同ソリューションは、エヌエスアイテクスのAI向けアクセラレータとデンソーテンの軽量エッジAIを組み合わせたものだ。低消費電力での物体検知を可能にすることで、発熱・コストの制約が厳しい環境でのAIの適用を拡大し、また環境負荷低減への貢献も図るとしている。
<本ニュースの10秒要約>
- AI向けアクセラレータと軽量エッジAIを組み合わせ、低消費電力でも物体検知を実現
- 外部メモリアクセスを最小化する「ML041」と、少演算量でも高精度で物体を検出する軽量エッジAI
- 車載製品など発熱・コストの制約が厳しい環境でもAI適用を拡大、環境負荷低減にも貢献
発熱・コストの制約が厳しい環境に向けた低消費電力物体検知ソリューション
近年、人とクルマをよりスムーズに接続するモビリティ社会の実現が、様々な領域で目指されている。こうした動きの中でAIの活用も推進され、最近ではあらゆるエッジデバイスにAIが搭載されるようになった。
しかし、エッジデバイスが稼働する環境は発熱・コストの制約が厳しい場合が多い。こうした環境においてもAI処理を効率良く実行することが、AIを幅広い分野に適用する上で重要な課題となっている。
両社はこの課題の解消を目指し、低消費電力物体検知ソリューションを開発するに至った。
AI向けアクセラレータ「ML041」と、軽量エッジAI(ニューラルネットワーク)
同ソリューションは、エヌエスアイテクスが開発した高い電力効率を実現するAI向けアクセラレータ「ML041」と、デンソーテンの軽量エッジAI(ニューラルネットワーク)を組み合わせる形で開発された。

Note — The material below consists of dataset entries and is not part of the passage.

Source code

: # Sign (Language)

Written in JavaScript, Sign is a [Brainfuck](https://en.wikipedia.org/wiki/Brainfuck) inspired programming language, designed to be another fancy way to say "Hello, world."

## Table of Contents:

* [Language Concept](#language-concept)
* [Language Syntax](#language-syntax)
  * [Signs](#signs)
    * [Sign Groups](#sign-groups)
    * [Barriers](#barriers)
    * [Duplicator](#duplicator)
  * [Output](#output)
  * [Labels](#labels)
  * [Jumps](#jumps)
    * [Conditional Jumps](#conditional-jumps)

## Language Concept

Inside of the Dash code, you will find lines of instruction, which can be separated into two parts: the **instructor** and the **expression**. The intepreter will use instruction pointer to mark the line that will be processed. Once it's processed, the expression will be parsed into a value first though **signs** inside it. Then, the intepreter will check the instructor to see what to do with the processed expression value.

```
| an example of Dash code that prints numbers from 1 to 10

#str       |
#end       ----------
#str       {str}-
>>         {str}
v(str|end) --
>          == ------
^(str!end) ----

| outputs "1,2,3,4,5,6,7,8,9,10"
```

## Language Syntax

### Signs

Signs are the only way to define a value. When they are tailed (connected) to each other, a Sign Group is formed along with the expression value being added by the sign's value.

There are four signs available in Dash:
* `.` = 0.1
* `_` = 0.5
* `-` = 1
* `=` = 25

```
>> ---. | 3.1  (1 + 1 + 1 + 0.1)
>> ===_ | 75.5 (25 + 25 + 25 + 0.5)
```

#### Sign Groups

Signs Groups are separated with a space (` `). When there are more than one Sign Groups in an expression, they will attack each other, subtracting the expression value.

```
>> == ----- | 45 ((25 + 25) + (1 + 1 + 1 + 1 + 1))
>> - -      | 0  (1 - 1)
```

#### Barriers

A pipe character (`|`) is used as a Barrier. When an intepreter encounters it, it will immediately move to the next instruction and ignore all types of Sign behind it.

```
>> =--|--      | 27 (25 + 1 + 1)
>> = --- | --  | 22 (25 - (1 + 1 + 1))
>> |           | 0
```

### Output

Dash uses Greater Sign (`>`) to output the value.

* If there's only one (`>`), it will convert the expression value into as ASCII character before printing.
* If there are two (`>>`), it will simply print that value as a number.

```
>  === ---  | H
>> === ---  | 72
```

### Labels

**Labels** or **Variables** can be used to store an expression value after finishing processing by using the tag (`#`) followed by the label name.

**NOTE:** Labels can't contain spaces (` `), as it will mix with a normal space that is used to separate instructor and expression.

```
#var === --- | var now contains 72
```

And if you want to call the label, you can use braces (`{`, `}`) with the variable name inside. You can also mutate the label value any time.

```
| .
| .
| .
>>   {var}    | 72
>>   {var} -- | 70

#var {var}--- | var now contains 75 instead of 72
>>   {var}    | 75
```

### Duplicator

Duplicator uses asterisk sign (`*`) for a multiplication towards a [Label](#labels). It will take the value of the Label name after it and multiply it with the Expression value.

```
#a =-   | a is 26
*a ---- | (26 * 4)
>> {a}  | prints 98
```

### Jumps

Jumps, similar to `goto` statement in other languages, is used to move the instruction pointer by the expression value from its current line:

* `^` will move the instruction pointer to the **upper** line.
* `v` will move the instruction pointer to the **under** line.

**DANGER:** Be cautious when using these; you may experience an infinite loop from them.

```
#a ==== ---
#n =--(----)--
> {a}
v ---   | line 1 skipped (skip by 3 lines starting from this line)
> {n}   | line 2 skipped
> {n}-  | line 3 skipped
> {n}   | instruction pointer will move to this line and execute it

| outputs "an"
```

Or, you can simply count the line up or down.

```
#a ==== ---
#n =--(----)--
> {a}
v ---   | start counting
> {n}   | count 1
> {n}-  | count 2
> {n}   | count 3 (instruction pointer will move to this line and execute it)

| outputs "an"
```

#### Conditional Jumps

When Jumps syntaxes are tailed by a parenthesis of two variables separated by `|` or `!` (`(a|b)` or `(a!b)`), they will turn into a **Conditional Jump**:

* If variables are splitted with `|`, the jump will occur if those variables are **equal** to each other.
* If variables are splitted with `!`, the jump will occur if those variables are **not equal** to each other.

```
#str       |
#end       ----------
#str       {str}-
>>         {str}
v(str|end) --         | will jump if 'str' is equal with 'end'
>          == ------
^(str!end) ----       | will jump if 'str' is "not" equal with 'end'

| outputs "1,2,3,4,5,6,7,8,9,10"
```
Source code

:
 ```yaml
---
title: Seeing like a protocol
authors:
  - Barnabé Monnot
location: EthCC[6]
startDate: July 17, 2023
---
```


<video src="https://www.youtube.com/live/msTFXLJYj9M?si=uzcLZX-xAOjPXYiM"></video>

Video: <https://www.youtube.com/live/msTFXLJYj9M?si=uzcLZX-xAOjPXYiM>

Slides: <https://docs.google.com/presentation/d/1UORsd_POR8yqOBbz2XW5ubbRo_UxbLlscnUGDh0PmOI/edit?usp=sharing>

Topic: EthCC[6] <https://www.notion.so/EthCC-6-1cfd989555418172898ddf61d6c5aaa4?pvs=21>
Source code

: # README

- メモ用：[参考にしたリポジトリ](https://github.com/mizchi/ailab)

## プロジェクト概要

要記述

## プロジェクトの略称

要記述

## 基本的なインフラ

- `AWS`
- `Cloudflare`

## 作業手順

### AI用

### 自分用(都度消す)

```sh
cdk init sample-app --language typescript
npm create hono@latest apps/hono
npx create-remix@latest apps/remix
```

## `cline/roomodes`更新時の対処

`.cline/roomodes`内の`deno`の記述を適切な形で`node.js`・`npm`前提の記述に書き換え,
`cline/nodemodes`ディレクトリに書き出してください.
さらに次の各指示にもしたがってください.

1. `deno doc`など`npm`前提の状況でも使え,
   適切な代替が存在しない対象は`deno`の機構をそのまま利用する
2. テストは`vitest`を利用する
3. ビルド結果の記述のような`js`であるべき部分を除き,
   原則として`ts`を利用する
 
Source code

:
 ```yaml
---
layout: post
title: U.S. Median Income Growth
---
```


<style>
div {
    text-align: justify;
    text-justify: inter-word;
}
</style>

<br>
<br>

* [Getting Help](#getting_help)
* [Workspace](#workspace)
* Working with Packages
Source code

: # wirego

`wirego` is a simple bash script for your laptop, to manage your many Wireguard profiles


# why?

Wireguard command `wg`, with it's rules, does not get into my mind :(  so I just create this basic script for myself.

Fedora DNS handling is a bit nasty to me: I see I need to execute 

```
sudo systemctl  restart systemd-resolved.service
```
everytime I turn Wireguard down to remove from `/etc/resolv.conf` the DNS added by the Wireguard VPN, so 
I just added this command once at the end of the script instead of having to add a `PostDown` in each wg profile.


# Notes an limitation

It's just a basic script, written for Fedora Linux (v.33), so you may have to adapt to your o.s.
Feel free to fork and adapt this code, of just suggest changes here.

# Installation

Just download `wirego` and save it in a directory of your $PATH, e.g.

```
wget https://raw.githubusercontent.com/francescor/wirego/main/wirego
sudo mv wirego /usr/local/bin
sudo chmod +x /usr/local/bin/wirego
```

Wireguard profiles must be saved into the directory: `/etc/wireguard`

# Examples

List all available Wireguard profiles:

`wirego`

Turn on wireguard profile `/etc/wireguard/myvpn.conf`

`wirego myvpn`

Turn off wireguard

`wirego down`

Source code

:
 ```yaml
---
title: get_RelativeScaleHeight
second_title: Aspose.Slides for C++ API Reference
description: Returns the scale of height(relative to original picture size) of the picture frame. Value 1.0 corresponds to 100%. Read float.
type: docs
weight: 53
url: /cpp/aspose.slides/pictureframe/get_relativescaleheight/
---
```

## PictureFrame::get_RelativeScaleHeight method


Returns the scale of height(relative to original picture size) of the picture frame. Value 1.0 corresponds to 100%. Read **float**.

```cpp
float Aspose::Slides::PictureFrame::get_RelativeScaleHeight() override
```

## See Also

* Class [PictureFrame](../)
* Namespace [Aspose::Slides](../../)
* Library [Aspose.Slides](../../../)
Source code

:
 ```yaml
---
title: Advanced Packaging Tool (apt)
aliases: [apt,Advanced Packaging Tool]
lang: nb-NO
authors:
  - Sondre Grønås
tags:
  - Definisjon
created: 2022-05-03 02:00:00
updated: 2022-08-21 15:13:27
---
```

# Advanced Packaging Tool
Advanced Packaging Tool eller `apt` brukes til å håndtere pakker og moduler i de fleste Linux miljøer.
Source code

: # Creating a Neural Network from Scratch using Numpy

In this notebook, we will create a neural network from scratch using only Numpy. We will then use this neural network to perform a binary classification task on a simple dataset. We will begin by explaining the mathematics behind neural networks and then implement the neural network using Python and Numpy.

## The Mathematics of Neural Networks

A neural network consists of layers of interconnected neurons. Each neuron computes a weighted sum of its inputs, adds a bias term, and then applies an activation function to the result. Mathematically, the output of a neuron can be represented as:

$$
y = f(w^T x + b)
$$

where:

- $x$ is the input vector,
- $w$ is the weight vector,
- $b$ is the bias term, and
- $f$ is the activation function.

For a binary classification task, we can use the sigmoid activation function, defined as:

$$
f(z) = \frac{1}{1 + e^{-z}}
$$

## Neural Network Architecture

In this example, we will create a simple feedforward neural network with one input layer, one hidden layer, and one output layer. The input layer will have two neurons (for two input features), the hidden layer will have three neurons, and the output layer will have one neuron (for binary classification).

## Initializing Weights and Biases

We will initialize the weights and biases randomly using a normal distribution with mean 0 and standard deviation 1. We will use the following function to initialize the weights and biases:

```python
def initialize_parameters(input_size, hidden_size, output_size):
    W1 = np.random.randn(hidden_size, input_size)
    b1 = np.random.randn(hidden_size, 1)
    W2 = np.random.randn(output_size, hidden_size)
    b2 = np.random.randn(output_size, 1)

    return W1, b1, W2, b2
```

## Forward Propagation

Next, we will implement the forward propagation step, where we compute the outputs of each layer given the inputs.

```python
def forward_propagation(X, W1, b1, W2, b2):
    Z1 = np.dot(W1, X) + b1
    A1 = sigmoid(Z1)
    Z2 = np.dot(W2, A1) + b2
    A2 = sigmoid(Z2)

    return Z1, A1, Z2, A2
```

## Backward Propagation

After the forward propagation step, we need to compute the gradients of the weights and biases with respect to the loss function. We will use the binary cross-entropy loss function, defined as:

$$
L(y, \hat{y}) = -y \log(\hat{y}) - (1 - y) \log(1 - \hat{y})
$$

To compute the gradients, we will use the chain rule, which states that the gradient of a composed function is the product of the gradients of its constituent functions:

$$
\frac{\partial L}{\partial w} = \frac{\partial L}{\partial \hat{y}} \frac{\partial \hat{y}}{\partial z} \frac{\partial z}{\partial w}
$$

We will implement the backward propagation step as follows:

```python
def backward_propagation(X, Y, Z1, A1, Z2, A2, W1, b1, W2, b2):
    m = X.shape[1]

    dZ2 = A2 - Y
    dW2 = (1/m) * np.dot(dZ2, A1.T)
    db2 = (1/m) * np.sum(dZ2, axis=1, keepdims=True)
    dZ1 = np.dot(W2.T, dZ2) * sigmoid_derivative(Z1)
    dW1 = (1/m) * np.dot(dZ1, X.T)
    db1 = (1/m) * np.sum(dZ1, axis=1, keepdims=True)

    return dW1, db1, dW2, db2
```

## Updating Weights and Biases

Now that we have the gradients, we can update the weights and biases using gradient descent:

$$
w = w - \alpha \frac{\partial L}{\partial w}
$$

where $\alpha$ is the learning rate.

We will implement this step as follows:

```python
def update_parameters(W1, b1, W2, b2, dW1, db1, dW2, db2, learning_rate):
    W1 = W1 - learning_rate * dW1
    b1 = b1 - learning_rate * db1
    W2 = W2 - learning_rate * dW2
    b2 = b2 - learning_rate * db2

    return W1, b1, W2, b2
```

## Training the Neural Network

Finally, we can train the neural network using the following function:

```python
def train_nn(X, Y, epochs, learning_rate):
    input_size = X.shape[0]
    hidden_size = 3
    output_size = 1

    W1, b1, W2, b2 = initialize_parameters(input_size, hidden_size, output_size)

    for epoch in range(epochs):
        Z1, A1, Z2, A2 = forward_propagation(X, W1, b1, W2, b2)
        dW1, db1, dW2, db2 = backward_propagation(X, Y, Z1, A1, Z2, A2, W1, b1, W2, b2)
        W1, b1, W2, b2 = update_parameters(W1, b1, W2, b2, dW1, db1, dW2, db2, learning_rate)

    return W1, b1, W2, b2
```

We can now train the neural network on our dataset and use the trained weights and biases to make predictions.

「ML041」は、外部メモリアクセスを最小化する独自技術が導入されたAIアクセラレータだ。入力データを分割した上で、分割したデータごとに複数のレイヤ処理の入出力を連結する独自の方式により、中間データの外部メモリへの退避削減を可能にした。この退避削減により「ML041」は電力効率の向上を実現し、「MobileNet_v3」「GoogleNet」「Inception_v3」といったニューラルネットワークを12TOPS/Wという高い電力効率(7nm世代SoC実装時)で実行できる。
「ML041」と組み合わされる軽量エッジAIは、少ない演算量でも高精度な物体検出を可能にしたAIだ。従来の物体検出AIは、特徴抽出部とオブジェクト検出部における畳み込み演算で、非常に多くの演算を要していた。この課題を解消すべく軽量エッジAIは、小さな特徴抽出部とマルチクラスの高精度オブジェクト検出部からなるハイブリッドAIとして構築されている。
「ML041」と軽量エッジAIを組み合わせた同ソリューションは、演算精度を劣化させることなく演算量を従来の1/7にまで削減。消費電力についても、0.06Wまで低減を可能にした。
車載製品やセキュリティカメラ、FAなどへ展開
同ソリューションについて両社は、車載製品やセキュリティカメラ、FAといった様々な組み込み機器への展開を企図。またソリューションの展開を通じて、安心安全な社会の実現や低消費電力による環境負荷の低減にも貢献するとしている。
なお両社は同ソリューションを、2022年9月16日に品川インターシティホールにて開催される「AMD-Xilinx Tech Day Tokyo 2022」に出展し、デモ展示の実施も予定している。